* [Records supplied]:
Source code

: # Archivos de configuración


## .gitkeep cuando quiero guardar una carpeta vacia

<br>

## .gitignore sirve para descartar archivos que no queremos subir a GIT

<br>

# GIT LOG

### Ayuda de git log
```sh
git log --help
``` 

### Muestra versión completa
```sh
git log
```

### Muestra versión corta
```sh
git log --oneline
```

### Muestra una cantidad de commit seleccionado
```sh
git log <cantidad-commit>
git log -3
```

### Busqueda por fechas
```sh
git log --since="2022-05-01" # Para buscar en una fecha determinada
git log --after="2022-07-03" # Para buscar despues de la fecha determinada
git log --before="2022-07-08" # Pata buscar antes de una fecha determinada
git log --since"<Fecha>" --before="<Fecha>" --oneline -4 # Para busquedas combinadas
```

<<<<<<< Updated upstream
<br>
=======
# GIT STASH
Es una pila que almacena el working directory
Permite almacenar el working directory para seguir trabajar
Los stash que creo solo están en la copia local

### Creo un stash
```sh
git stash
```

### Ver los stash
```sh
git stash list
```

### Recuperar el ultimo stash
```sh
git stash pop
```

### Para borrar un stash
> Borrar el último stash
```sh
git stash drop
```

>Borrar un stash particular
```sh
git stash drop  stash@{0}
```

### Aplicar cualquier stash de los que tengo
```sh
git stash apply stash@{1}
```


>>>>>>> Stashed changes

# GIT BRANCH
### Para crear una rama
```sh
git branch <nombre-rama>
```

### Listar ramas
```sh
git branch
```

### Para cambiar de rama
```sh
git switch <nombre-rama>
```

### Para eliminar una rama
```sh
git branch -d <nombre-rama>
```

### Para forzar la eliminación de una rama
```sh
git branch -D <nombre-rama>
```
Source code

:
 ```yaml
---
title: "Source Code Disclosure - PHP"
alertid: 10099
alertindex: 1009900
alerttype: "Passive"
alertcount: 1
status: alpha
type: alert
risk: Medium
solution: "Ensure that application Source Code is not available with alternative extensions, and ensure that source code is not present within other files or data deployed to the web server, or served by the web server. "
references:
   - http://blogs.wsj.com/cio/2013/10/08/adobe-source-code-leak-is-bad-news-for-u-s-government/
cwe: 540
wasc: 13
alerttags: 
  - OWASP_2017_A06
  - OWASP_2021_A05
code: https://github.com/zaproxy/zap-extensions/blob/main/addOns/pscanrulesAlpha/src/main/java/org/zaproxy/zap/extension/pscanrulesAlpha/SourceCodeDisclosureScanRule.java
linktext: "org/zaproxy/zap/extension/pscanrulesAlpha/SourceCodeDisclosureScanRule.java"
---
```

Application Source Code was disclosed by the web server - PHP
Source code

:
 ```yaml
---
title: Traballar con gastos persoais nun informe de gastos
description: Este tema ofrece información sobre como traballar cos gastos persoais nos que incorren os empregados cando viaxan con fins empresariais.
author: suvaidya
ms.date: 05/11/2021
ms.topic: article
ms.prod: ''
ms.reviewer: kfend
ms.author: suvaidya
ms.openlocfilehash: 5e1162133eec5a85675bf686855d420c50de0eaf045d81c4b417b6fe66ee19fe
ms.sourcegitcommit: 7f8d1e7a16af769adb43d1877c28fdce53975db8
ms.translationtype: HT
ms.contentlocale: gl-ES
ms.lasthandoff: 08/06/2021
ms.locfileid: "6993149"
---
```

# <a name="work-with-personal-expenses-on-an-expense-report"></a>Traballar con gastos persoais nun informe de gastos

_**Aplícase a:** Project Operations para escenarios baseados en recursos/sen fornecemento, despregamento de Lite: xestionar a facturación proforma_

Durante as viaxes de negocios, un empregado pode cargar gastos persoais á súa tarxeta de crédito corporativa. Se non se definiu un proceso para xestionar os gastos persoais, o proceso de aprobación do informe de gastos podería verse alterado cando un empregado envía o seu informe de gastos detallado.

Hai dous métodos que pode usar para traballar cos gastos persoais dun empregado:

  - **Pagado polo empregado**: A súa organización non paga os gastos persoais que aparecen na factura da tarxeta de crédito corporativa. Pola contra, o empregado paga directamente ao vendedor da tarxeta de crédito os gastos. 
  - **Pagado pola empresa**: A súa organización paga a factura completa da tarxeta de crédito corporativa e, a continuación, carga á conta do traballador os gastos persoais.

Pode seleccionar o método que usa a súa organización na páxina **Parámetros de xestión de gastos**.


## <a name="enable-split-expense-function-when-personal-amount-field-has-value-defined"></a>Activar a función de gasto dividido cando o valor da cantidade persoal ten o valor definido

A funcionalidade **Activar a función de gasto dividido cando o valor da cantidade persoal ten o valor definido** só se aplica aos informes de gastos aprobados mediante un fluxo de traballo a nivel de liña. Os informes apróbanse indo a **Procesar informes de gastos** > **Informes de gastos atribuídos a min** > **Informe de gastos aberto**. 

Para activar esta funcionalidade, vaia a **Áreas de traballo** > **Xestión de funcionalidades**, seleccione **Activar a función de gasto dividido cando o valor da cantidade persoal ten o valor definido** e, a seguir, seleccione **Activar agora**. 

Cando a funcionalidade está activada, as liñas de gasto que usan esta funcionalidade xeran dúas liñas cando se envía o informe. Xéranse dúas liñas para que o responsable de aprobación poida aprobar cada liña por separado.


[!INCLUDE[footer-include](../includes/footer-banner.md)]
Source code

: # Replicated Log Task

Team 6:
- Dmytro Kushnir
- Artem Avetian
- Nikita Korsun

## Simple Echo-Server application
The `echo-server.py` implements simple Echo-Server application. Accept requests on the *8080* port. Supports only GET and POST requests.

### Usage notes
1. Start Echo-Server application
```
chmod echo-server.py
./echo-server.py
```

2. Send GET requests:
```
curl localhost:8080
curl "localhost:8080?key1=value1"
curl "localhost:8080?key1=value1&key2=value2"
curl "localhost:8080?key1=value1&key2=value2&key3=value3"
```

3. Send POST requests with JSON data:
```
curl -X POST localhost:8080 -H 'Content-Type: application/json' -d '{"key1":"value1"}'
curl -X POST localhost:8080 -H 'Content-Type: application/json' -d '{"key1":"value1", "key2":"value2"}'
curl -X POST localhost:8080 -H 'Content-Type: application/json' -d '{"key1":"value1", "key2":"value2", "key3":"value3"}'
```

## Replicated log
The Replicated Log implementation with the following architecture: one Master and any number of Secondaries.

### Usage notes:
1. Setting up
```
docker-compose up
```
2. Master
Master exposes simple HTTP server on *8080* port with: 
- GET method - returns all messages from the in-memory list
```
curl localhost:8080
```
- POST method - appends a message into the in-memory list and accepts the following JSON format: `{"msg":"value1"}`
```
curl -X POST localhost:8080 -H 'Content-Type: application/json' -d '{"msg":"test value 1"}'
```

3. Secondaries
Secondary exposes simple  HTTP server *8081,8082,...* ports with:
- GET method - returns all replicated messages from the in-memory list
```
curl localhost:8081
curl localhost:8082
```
...
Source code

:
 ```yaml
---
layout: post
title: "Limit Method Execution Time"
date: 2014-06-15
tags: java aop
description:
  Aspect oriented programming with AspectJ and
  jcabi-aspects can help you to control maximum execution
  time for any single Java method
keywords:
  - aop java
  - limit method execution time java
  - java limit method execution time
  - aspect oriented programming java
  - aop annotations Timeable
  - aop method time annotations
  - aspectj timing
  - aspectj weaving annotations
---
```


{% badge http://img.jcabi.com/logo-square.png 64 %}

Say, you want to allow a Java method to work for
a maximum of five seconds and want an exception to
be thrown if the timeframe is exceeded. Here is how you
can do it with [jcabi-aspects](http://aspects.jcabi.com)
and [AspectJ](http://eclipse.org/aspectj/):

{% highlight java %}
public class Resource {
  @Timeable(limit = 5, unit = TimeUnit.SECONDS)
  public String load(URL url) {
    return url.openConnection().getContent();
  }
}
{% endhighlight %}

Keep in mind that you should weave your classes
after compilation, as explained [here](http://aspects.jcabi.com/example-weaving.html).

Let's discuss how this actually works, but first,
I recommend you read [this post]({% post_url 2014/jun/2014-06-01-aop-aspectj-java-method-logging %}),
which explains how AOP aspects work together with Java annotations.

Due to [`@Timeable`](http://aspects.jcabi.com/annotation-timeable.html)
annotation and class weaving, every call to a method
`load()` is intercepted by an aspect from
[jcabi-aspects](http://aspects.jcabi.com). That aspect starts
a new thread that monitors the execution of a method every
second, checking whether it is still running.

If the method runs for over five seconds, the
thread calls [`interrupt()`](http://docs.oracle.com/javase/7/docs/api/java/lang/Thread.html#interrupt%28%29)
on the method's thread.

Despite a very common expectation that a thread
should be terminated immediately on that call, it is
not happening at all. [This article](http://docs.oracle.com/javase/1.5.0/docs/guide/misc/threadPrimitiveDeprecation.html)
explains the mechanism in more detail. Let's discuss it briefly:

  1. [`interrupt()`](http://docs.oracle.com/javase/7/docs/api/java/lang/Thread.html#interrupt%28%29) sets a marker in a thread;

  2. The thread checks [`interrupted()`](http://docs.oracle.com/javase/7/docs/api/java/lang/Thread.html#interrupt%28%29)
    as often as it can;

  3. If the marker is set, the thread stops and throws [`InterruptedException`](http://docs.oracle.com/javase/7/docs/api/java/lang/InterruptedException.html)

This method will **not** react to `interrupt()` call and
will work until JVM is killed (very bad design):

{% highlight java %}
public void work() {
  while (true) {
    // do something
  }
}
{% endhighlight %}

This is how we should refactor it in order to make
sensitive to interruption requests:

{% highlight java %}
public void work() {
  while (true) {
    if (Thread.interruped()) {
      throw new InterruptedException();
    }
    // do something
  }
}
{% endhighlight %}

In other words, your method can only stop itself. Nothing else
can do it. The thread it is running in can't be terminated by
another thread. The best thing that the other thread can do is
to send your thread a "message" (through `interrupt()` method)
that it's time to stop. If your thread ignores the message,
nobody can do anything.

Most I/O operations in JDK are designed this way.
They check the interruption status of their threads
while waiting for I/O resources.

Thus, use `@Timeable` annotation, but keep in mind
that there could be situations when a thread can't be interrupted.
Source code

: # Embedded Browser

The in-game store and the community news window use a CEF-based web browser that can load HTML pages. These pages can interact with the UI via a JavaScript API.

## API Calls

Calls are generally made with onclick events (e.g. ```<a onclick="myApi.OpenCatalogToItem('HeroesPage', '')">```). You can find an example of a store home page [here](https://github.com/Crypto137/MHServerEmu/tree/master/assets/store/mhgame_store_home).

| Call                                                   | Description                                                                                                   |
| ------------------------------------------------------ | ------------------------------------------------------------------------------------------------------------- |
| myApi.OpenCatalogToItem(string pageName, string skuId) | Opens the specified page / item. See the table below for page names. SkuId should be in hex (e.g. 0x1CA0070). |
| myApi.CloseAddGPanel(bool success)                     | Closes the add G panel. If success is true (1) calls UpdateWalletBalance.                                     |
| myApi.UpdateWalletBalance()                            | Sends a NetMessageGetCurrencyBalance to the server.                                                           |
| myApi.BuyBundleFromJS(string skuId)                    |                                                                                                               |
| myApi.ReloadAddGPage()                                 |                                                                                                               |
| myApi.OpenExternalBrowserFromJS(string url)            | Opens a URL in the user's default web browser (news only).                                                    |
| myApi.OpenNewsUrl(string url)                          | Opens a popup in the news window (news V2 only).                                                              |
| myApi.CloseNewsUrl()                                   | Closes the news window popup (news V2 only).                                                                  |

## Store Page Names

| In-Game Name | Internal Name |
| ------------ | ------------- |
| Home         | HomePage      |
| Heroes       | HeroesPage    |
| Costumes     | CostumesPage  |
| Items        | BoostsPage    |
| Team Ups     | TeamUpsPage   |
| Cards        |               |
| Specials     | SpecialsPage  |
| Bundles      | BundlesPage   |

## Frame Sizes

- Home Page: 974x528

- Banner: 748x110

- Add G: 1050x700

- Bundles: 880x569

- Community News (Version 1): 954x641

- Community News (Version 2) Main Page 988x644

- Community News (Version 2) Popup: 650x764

* [Work instruction]: Across the preceding records, count the lines with the word "versión" in them and give that figure alone.

* [Exercise output]: 2